26/09/2013

Em MS, pessoa com deficiência auditiva supera obstáculos para conseguir emprego

De acordo com Funsat, 300 deficientes auditivos estão empregados. Empresas com mais de 100 funcionários devem destinar vagas a surdos.

Uma lei garante que empresas com mais de 100 funcionários destinem um percentual de 2 a 5% das vagas para pessoas com deficiência. Nesta semana, em que é comemorado o dia nacional do surdo, a reportagem do Bom Dia MS mostra como as pessoas com deficiência auditiva enfrentam obstáculos no mercado de trabalho e de que maneira eles superam os desafios.

Neide Severina é uma das funcionárias mais antigas de uma editora em Campo Grande (MS). Ela é surda e começou a trabalhar no local há 27 anos, quando ainda não existia a lei que garantia vaga para pessoas com deficiência no mercado de trabalho. Zaqueu Ribeiro Braz é o responsável pelo setor onde Neide trabalha. Ao longo dos anos, ele percebeu a necessidade de aprender a linguagem de sinais para poder compreender a colega. “Eles não têm audição mas ficam com a visão e o tato bastante apurados, e a gente percebe o quanto eles são eficientes”, conta Zaqueu.

De acordo com a Fundação Social do Trabalho (Funsat), em Campo Grande existem 1,2 mil pessoas com 100% de deficiência auditiva, e desse total, cerca de 300 estão empregadas.
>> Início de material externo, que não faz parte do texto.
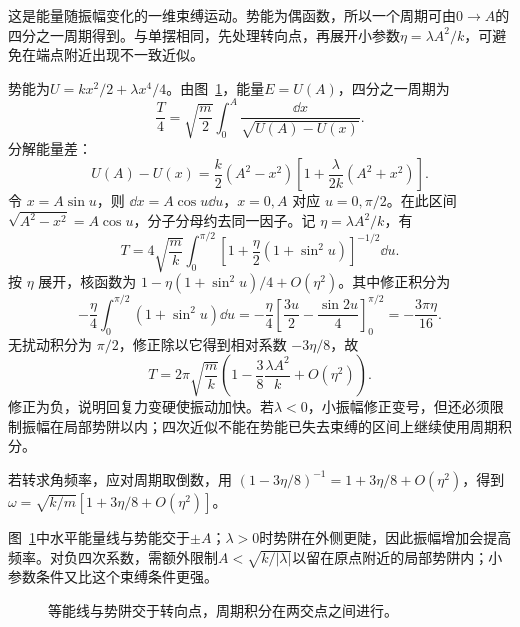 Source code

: \begin{solution}
这是能量随振幅变化的一维束缚运动。势能为偶函数，所以一个周期可由$0\to A$的四分之一周期得到。与单摆相同，先处理转向点，再展开小参数$\eta=\lambda A^2/k$，可避免在端点附近出现不一致近似。


势能为$U=kx^2/2+\lambda x^4/4$。由图~\ref{fig:c1-h8-s}，能量$E=U(A)$，四分之一周期为
\[\frac T4=\sqrt{\frac m2}\int_0^A\frac{\dd x}{\sqrt{U(A)-U(x)}}.
\]
分解能量差：
\[U(A)-U(x)=\frac k2(A^2-x^2)\left[1+\frac\lambda{2k}(A^2+x^2)\right].
\]
令 $x=A\sin u$，则 $\dd x=A\cos u\dd u$，$x=0,A$ 对应 $u=0,\pi/2$。在此区间 $\sqrt{A^2-x^2}=A\cos u$，分子分母约去同一因子。记 $\eta=\lambda A^2/k$，有
\[T=4\sqrt{\frac mk}\int_0^{\pi/2}
\left[1+\frac\eta2(1+\sin^2u)\right]^{-1/2}\dd u.
\]
按 $\eta$ 展开，核函数为 $1-\eta(1+\sin^2u)/4+O(\eta^2)$。其中修正积分为
\[
-\frac\eta4\int_0^{\pi/2}(1+\sin^2u)\dd u
=-\frac\eta4\left[\frac{3u}{2}-\frac{\sin2u}{4}\right]_0^{\pi/2}
=-\frac{3\pi\eta}{16}.
\]
无扰动积分为 $\pi/2$，修正除以它得到相对系数 $-3\eta/8$，故
\[\boxed{T=2\pi\sqrt{\frac mk}\left(1-\frac38\frac{\lambda A^2}{k}+O(\eta^2)\right)}.
\]
修正为负，说明回复力变硬使振动加快。若$\lambda<0$，小振幅修正变号，但还必须限制振幅在局部势阱以内；四次近似不能在势能已失去束缚的区间上继续使用周期积分。


若转求角频率，应对周期取倒数，用 $(1-3\eta/8)^{-1}=1+3\eta/8+O(\eta^2)$，得到 $\omega=\sqrt{k/m}[1+3\eta/8+O(\eta^2)]$。

图~\ref{fig:c1-h8-s}中水平能量线与势能交于$\pm A$；$\lambda>0$时势阱在外侧更陡，因此振幅增加会提高频率。对负四次系数，需额外限制$A<\sqrt{k/|\lambda|}$以留在原点附近的局部势阱内；小参数条件又比这个束缚条件更强。

\begin{figure}[H]\centering
{}
\caption{等能线与势阱交于转向点，周期积分在两交点之间进行。}\label{fig:c1-h8-s}
\end{figure}
\end{solution}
Em todo estado, são mais de 100 mil deficientes auditivos. Segundo a coordenadora de promoção ao trabalho da pessoa com deficiência, Eliene Rodrigues de Souza, apesar da lei, há desafios a serem superados. "O que falta ainda é desmitificar a incapacidade da pessoa por conta da não acessibilidade de comunicação. O surdo tem capacidade intelectual fantástica, o que falta realmente é acreditar no potencial desse trabalhador", explica Eliene.